Activity – Your task is to repeat the entries exactly from their first line through the line with "hierarkinen yhteistoimintakykyinen A*", and to stop there.

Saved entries

────────────────

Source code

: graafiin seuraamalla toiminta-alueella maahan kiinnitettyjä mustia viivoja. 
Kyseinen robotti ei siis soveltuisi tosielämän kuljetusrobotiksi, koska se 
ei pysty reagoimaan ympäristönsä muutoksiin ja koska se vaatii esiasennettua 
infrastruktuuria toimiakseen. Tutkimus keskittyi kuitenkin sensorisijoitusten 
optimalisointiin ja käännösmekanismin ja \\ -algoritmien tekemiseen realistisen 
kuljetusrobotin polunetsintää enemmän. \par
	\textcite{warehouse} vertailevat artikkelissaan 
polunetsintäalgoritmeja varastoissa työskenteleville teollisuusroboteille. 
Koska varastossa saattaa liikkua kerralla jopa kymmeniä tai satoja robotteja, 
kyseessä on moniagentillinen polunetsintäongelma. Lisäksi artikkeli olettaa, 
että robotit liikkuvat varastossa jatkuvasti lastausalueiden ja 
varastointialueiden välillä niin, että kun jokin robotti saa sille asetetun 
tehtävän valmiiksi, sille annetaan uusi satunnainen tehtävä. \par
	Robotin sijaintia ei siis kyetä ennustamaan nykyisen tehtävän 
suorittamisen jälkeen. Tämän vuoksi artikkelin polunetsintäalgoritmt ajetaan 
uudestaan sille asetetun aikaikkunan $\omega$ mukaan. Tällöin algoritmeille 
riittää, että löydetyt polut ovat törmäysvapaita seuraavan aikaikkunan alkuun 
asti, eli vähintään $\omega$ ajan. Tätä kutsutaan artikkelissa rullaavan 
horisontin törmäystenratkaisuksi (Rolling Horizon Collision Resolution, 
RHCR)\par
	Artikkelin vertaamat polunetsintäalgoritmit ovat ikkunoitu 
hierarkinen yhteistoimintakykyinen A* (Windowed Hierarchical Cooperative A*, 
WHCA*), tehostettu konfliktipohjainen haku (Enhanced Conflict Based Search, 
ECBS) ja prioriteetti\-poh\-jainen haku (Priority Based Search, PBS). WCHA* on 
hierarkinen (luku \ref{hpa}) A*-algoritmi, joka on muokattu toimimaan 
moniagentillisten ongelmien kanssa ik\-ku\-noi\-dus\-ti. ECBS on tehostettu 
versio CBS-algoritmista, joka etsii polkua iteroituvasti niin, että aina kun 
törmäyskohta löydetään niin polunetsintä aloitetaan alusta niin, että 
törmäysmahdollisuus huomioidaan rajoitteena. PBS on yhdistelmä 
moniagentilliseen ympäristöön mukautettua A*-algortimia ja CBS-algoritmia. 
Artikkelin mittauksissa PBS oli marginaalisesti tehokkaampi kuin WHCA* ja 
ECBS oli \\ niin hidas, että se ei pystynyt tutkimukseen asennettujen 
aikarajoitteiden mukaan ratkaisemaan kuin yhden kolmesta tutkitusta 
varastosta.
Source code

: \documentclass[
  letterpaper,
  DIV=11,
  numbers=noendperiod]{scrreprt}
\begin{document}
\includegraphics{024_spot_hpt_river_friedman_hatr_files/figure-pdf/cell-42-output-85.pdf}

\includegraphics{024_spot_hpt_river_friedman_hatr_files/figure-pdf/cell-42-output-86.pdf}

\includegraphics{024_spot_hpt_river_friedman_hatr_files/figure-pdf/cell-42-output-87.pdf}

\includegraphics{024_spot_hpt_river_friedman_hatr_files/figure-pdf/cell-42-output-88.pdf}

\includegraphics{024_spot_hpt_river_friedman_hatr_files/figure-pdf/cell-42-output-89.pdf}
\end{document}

────────────────

Exercise solution –
Source code

: graafiin seuraamalla toiminta-alueella maahan kiinnitettyjä mustia viivoja. 
Kyseinen robotti ei siis soveltuisi tosielämän kuljetusrobotiksi, koska se 
ei pysty reagoimaan ympäristönsä muutoksiin ja koska se vaatii esiasennettua 
infrastruktuuria toimiakseen. Tutkimus keskittyi kuitenkin sensorisijoitusten 
optimalisointiin ja käännösmekanismin ja \\ -algoritmien tekemiseen realistisen 
kuljetusrobotin polunetsintää enemmän. \par
	\textcite{warehouse} vertailevat artikkelissaan 
polunetsintäalgoritmeja varastoissa työskenteleville teollisuusroboteille. 
Koska varastossa saattaa liikkua kerralla jopa kymmeniä tai satoja robotteja, 
kyseessä on moniagentillinen polunetsintäongelma. Lisäksi artikkeli olettaa, 
että robotit liikkuvat varastossa jatkuvasti lastausalueiden ja 
varastointialueiden välillä niin, että kun jokin robotti saa sille asetetun 
tehtävän valmiiksi, sille annetaan uusi satunnainen tehtävä. \par
	Robotin sijaintia ei siis kyetä ennustamaan nykyisen tehtävän 
suorittamisen jälkeen. Tämän vuoksi artikkelin polunetsintäalgoritmt ajetaan 
uudestaan sille asetetun aikaikkunan $\omega$ mukaan. Tällöin algoritmeille 
riittää, että löydetyt polut ovat törmäysvapaita seuraavan aikaikkunan alkuun 
asti, eli vähintään $\omega$ ajan. Tätä kutsutaan artikkelissa rullaavan 
horisontin törmäystenratkaisuksi (Rolling Horizon Collision Resolution, 
RHCR)\par
	Artikkelin vertaamat polunetsintäalgoritmit ovat ikkunoitu 
hierarkinen yhteistoimintakykyinen A* (Windowed Hierarchical Cooperative A*, 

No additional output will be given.